[Records drawn from a dataset]
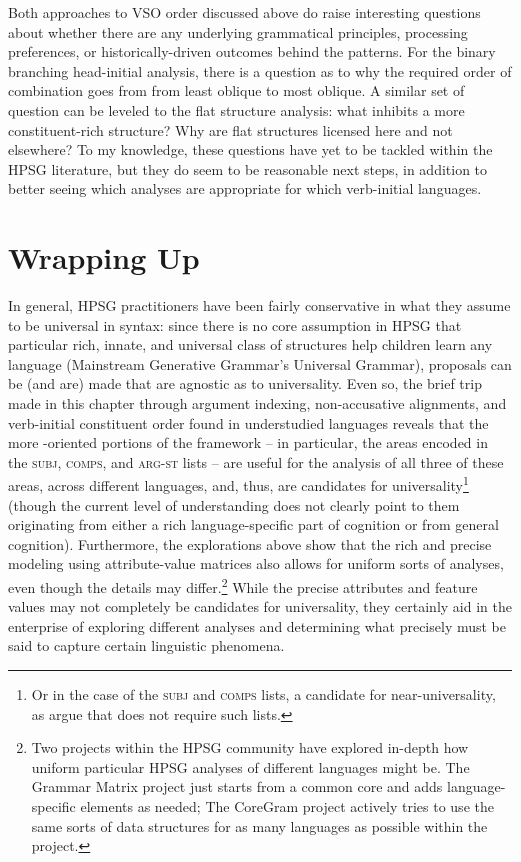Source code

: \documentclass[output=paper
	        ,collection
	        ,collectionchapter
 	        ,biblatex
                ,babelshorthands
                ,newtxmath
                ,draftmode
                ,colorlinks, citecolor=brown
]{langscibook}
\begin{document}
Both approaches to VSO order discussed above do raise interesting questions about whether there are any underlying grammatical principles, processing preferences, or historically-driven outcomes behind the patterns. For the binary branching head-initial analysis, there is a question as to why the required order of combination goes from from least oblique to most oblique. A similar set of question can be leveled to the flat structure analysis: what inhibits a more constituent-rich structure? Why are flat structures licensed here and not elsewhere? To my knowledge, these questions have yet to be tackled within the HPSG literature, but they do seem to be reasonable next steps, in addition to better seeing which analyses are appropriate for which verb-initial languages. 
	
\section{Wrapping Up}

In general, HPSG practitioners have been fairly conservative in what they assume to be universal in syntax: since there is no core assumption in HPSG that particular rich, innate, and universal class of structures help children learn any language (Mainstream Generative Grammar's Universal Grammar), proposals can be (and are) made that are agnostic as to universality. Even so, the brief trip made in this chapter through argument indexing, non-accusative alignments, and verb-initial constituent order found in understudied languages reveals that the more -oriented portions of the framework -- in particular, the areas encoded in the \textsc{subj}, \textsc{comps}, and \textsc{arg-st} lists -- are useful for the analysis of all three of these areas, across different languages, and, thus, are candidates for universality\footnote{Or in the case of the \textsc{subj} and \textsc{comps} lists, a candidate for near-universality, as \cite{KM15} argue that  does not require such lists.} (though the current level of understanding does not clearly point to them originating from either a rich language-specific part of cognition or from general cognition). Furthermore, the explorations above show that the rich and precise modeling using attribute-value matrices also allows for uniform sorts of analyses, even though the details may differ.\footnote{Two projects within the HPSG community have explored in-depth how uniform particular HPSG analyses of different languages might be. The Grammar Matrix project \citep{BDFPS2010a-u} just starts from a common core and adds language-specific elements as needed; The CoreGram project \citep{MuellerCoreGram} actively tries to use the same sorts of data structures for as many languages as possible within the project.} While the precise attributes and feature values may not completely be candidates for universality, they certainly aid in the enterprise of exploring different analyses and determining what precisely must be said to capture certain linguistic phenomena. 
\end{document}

==

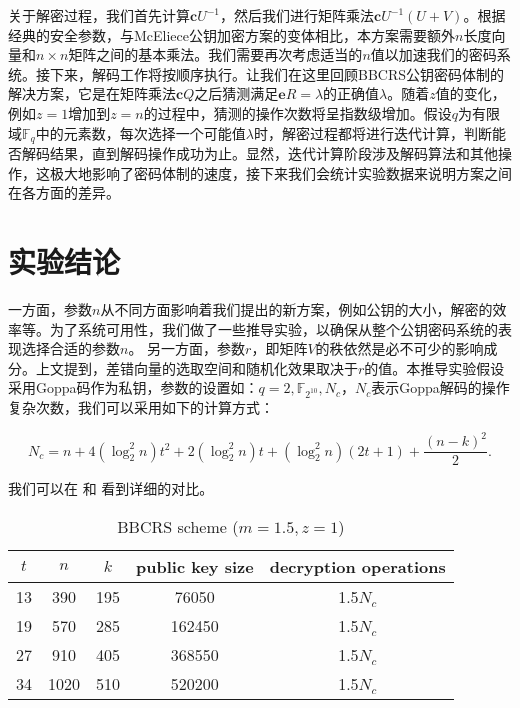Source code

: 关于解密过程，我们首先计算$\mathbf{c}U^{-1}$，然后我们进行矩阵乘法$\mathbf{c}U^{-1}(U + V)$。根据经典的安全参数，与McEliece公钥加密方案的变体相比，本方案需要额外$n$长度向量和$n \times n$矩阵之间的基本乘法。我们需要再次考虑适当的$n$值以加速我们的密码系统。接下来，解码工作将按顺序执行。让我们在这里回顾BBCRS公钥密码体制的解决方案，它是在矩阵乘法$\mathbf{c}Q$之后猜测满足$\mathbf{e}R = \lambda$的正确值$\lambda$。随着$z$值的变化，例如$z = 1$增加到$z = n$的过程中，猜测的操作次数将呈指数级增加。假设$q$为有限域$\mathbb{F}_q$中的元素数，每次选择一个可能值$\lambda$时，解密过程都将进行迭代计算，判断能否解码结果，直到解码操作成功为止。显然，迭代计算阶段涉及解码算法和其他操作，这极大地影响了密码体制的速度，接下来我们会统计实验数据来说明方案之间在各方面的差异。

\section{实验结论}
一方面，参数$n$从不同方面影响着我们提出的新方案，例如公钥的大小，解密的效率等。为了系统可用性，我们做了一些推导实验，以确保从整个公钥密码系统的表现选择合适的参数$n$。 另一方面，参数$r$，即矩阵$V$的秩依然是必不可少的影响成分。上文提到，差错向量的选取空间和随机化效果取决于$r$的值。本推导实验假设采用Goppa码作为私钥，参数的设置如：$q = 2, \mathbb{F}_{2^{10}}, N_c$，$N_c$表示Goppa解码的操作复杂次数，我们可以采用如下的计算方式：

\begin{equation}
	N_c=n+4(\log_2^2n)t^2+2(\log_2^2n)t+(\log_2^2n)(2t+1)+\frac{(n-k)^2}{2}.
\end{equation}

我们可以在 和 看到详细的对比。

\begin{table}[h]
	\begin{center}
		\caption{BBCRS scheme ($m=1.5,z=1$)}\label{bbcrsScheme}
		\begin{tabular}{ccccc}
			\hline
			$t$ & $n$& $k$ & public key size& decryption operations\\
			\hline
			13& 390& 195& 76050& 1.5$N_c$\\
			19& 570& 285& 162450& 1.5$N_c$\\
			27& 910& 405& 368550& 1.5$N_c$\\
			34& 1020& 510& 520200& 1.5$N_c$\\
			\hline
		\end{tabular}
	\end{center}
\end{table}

---

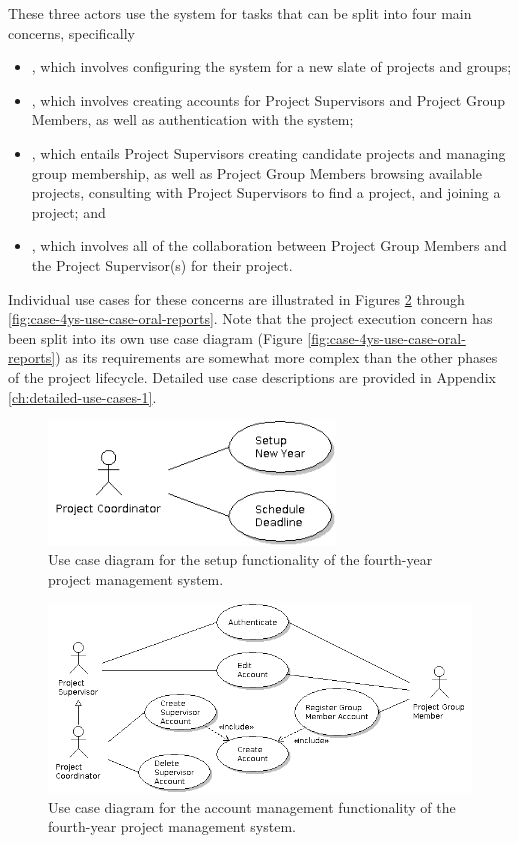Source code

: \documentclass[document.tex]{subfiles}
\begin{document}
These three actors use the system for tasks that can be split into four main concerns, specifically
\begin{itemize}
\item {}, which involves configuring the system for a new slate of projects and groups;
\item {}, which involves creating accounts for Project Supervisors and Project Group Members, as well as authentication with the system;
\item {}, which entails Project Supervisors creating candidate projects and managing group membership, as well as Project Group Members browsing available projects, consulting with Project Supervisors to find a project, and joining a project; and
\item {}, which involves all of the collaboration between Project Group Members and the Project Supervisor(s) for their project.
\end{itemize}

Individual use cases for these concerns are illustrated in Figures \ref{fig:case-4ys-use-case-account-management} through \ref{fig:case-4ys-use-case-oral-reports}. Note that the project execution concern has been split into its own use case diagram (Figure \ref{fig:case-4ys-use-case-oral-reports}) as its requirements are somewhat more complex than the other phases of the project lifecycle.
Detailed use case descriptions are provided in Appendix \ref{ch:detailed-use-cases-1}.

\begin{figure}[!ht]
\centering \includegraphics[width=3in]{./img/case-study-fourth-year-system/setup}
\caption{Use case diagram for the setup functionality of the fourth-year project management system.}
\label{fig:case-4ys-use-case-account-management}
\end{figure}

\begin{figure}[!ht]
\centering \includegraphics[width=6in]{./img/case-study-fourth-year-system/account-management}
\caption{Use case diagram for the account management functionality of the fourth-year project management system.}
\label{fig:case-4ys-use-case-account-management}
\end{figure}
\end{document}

**Exercise:** Count how many lines above carry the word "Members". Only the number is required.

**Result of this exercise:** 3